> [Task item]
Write the records out again exactly as they read, dropping any picture they hold.

++++ Input ++++

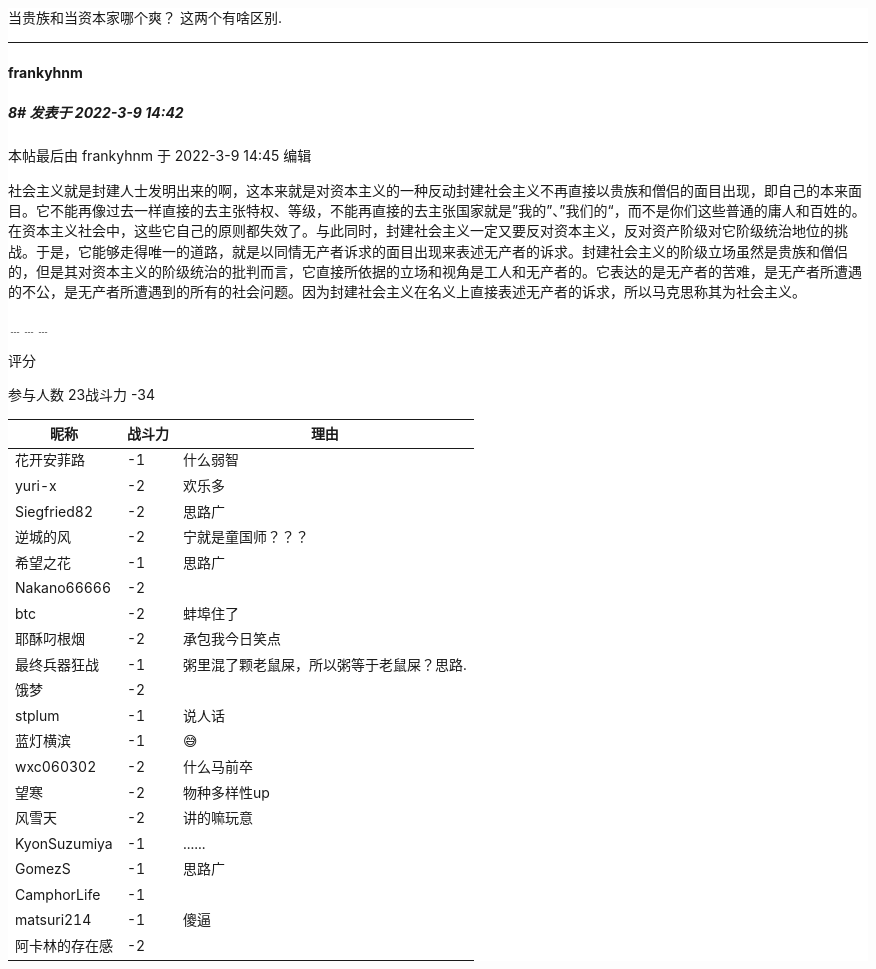 当贵族和当资本家哪个爽？</blockquote>
这两个有啥区别. 

*****

####  frankyhnm  
##### 8#       发表于 2022-3-9 14:42

 本帖最后由 frankyhnm 于 2022-3-9 14:45 编辑 

社会主义就是封建人士发明出来的啊，这本来就是对资本主义的一种反动封建社会主义不再直接以贵族和僧侣的面目出现，即自己的本来面目。它不能再像过去一样直接的去主张特权、等级，不能再直接的去主张国家就是”我的”、”我们的“，而不是你们这些普通的庸人和百姓的。在资本主义社会中，这些它自己的原则都失效了。与此同时，封建社会主义一定又要反对资本主义，反对资产阶级对它阶级统治地位的挑战。于是，它能够走得唯一的道路，就是以同情无产者诉求的面目出现来表述无产者的诉求。封建社会主义的阶级立场虽然是贵族和僧侣的，但是其对资本主义的阶级统治的批判而言，它直接所依据的立场和视角是工人和无产者的。它表达的是无产者的苦难，是无产者所遭遇的不公，是无产者所遭遇到的所有的社会问题。因为封建社会主义在名义上直接表述无产者的诉求，所以马克思称其为社会主义。

﹍﹍﹍

评分

 参与人数 23战斗力 -34

|昵称|战斗力|理由|
|----|---|---|
| 花开安菲路|-1|什么弱智|
| yuri-x|-2|欢乐多|
| Siegfried82|-2|思路广|
| 逆城的风|-2|宁就是童国师？？？|
| 希望之花|-1|思路广|
| Nakano66666|-2||
| btc|-2|蚌埠住了|
| 耶酥叼根烟|-2|承包我今日笑点|
| 最终兵器狂战|-1|粥里混了颗老鼠屎，所以粥等于老鼠屎？思路.|
| 饿梦|-2||
| stplum|-1|说人话|
| 蓝灯横滨|-1|😅|
| wxc060302|-2|什么马前卒|
| 望寒|-2|物种多样性up|
| 风雪天|-2|讲的嘛玩意|
| KyonSuzumiya|-1|......|
| GomezS|-1|思路广|
| CamphorLife|-1||
| matsuri214|-1|傻逼|
| 阿卡林的存在感|-2||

++++

> [Result of this exercise]
 当贵族和当资本家哪个爽？</blockquote>
这两个有啥区别. 

*****

####  frankyhnm  
##### 8#       发表于 2022-3-9 14:42

 本帖最后由 frankyhnm 于 2022-3-9 14:45 编辑 

社会主义就是封建人士发明出来的啊，这本来就是对资本主义的一种反动封建社会主义不再直接以贵族和僧侣的面目出现，即自己的本来面目。它不能再像过去一样直接的去主张特权、等级，不能再直接的去主张国家就是”我的”、”我们的“，而不是你们这些普通的庸人和百姓的。在资本主义社会中，这些它自己的原则都失效了。与此同时，封建社会主义一定又要反对资本主义，反对资产阶级对它阶级统治地位的挑战。于是，它能够走得唯一的道路，就是以同情无产者诉求的面目出现来表述无产者的诉求。封建社会主义的阶级立场虽然是贵族和僧侣的，但是其对资本主义的阶级统治的批判而言，它直接所依据的立场和视角是工人和无产者的。它表达的是无产者的苦难，是无产者所遭遇的不公，是无产者所遭遇到的所有的社会问题。因为封建社会主义在名义上直接表述无产者的诉求，所以马克思称其为社会主义。

﹍﹍﹍

评分

 参与人数 23战斗力 -34

|昵称|战斗力|理由|
|----|---|---|
| 花开安菲路|-1|什么弱智|
| yuri-x|-2|欢乐多|
| Siegfried82|-2|思路广|
| 逆城的风|-2|宁就是童国师？？？|
| 希望之花|-1|思路广|
| Nakano66666|-2||
| btc|-2|蚌埠住了|
| 耶酥叼根烟|-2|承包我今日笑点|
| 最终兵器狂战|-1|粥里混了颗老鼠屎，所以粥等于老鼠屎？思路.|
| 饿梦|-2||
| stplum|-1|说人话|
| 蓝灯横滨|-1|😅|
| wxc060302|-2|什么马前卒|
| 望寒|-2|物种多样性up|
| 风雪天|-2|讲的嘛玩意|
| KyonSuzumiya|-1|......|
| GomezS|-1|思路广|
| CamphorLife|-1||
| matsuri214|-1|傻逼|
| 阿卡林的存在感|-2||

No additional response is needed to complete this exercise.